Un électrochoc nécessaire
Alors, en supposant que les mêmes causes doivent produire les mêmes effets, ne doit-on pas espérer voir dans cet OM-Ajaccio un nouveau Caen – OM ? Après la série d’excellents résultats qui nous a fait revenir – certes brièvement – à quelques unités de Lyon, nos joueurs ont quelque peu baissé leur garde, surestimant leur force. Car le changement apporté par Troussier se situe surtout au niveau de l’engagement et de la rigueur – les faiblesses techniques et créatives restant les mêmes, ces domaines constituant des impondérables auquel aucun entraîneur ne peut rien. Or, les buts et les victoires se succédant, les Marseillais auront peut-être été aveuglés, voyant du talent et de la facilité là où il n’y avait que volonté et réussite. Un constat erroné, qui aura amoindri leur volonté, justement, sans pour autant accroître leur talent… D’où la grande visibilité actuelle de leurs lacunes, lesquelles étaient auparavant dissimulées par leurs valeurs collectives. Qu’on se le dise : aujourd’hui comme il y a deux mois, l’OM manque cruellement de grands techniciens – puissent nos dirigeants s’en souvenir en cas de qualification en Ligue des Champions… Mais en attendant le mercato, il faudra faire avec les moyens du bord : il sera donc impératif ce soir de renouer avec l’état d’esprit volontaire qui était le leur il y a encore quelques semaines.
Un match couperet
Car la partie est loin d’être gagnée d’avance. Les chiffres sont parfois trompeurs, et le classement des Corses est loin de refléter leur niveau de jeu actuel – semblable remarque est par ailleurs valable pour leurs hôtes… Les pensionnaires du » stade » François Coty possèdent des techniciens capables de rendre jaloux plus d’un milieu offensif marseillais… Les Brésiliens André Luiz, Edson ou Lucas ont fait d’Ajaccio une équipe offensivement percutante, et le millieu Johan Demont suscite la convoitise des plus grands clubs français. Les probantes victoires face à Auxerre et Monaco, qui sont revenues de l’île de Beauté avec respectivement quatre et trois buts dans leur escarcelle, auront valeur d’avertissement pour nos larrons. Des succès auxquels n’est sans doute pas étranger Roland Courbis, le pagnolesque entraîneur ajaccien. Plus qu’une simple figure folklorique, il s’agit assurément d’un bon entraîneur : on ne tient pas 29 mois à la tête de l’OM avec des boutades et des bons mots.

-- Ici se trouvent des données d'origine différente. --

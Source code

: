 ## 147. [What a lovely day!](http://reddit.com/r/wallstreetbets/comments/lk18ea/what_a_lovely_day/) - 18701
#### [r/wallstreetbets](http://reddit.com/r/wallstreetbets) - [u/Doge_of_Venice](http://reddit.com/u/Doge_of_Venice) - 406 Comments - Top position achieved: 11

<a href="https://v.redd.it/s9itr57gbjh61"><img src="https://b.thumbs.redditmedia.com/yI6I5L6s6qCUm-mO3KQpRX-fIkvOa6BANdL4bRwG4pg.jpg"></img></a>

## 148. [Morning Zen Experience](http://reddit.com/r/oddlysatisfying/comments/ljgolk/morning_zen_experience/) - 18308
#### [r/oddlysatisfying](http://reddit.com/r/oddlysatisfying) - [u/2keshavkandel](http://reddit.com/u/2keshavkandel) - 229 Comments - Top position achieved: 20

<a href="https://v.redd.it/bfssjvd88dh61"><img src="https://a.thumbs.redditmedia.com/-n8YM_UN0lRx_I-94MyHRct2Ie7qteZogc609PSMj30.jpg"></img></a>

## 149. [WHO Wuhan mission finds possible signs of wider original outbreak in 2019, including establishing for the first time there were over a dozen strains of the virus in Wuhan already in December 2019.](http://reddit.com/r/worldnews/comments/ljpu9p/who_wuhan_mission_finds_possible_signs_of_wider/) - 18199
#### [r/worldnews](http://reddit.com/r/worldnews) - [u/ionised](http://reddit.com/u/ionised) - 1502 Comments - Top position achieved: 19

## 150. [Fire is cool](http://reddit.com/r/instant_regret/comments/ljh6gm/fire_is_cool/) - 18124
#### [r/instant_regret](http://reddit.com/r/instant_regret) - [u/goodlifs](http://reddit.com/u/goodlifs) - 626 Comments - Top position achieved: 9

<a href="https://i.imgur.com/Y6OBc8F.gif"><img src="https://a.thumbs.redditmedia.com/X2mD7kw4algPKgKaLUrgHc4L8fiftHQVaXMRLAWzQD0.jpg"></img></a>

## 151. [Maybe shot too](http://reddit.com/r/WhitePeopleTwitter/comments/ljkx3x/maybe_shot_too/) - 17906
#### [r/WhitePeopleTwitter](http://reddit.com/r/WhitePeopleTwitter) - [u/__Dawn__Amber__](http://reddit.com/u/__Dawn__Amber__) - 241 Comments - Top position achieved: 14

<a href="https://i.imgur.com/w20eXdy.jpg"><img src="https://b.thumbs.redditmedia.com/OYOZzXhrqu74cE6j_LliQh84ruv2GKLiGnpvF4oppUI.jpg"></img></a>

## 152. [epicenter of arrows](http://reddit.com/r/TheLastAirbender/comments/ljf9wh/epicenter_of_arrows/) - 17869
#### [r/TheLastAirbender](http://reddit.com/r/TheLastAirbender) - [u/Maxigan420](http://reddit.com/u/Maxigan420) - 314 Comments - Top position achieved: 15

Reste que l’OM, pour renouer avec les joies de la Ligue des Champions n’aura d’autre choix que de s’imposer. Tout autre résultat serait inacceptable, et fatal aux ambitions de l’OM : Ajaccio, même en forme, reste une équipe modeste, et on ne voit pas comment notre équipe pourrait finir dans le trio de tête sans être capable d’en venir à bout – surtout quand on connaît les prochains adversaires de l’OM. Marseille, heureusement, se présentera ce soir dans de bonnes conditions : le rassurant Frédéric Déhu fera sa rentrée, et seul le transparent Battlès manquera à l’appel. Philippe Troussier devrait en outre renouer avec son 3-5-2 traditionnel, celui qui avait permis de relancer l’OM il y a quelques mois. Quant à Hemdani, il profitera de son écartement du groupe pour se réimprégner des valeurs de discipline collective et de professionnalisme – à l’image, on l’espère, de ses coéquipiers.